現代人がこの世界を時間と空間の要素で構成された世界と定義した事件は、アダムとイブの失楽園のくだりに暗示的である。
つまり、禁断の果実である「知恵の木の実(リンゴ)」を食べたことにより、アダムとイブは楽園を追放され、日々労働を課せられる運命となった事件である。
このアダムとイブの事件は人間の原点風景を暗示的に表象し、禁断の果実である知恵の木の実が、現代人にとっては「この世の時間と空間への還元」であることに暗示的に符号する。
この暗示は、縄文世界から弥生世界への意識構造変化にも同様に表象している。
自然を崇め、受動的狩猟採集生活をしていた縄文人の意識は「呪術的」であり、自然を観察し、能動的農耕生活をしていた弥生人の意識は「機能的」である。
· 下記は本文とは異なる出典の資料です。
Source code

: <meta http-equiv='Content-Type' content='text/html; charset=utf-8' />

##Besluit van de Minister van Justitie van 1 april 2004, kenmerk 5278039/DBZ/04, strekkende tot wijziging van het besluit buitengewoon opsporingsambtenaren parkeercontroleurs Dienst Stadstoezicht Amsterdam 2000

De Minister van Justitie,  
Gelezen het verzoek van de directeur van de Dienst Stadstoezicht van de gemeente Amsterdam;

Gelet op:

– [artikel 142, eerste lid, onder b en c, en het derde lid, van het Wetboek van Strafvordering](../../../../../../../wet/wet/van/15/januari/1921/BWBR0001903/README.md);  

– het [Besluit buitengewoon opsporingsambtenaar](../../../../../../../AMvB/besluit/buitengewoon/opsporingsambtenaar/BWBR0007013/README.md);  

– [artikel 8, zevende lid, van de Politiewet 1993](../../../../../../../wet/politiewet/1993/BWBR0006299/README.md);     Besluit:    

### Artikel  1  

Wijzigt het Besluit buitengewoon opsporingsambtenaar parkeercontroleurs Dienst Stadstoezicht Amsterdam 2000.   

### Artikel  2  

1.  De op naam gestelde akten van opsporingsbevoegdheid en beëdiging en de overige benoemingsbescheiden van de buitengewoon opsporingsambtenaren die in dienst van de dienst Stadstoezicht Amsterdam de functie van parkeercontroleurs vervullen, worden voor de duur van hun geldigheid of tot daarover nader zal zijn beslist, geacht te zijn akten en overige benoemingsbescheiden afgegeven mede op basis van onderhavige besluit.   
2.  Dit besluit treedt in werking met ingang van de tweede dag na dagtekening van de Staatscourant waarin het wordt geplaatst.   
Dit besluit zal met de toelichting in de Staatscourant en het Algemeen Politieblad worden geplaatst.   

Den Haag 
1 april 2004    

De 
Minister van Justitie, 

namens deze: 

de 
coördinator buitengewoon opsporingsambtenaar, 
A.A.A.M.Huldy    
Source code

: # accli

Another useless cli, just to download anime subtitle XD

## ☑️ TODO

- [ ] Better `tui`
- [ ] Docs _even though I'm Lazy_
この意識の呪術性から機能性への転換こそが、この世の時間と空間への還元における原点風景である。
失楽園を追放され、弥生世界に移り住んで以来、人類は数千年に渡り、この客観的仮想世界で、生計を立ててきた。客観的仮想世界構築に使用された、測定器や測定データから導かれた法則や論理は、我々の身の回りの生活世界を、機能性を基とした実践的関心によって、さらに高度な客観的仮想世界へと導き、次々と変質を遂げ、現在見るような科学的物質文明世界の繁栄に行き着いたのである。
しかしながら、繁栄した科学的物質文明世界は、客観的仮想世界の繁栄であることを忘れてはならない。
本質は主観に存在するのであり、客観に存在するのではない。
科学的物質文明世界は、この世を時間と空間へと還元した、意識の指向性が発生させた仮想世界なのである。
科学的な意識の指向性は、手段であって、目的ではない。
人間目的の主体は、主観的意識であって、客観的意識ではない。またその人間意識の根本は、主観的本質であって、客観的道具ではない。
現代社会が呈する混乱、不安、戸惑い・・等々の大半の原因が、この主客の転倒錯誤にあると言っても過言ではないであろう。
我々現代人は今、アポロン的理知性、弥生的機能性の基となった客観的意識、客観的道具という「拘束意識(意識指向性)」から脱皮し、ディオニュソス的混沌性、縄文的呪術性の基であった主観的意識、主観的本質という「自由意思」を再確認する段階に立ち至ったものと思われる。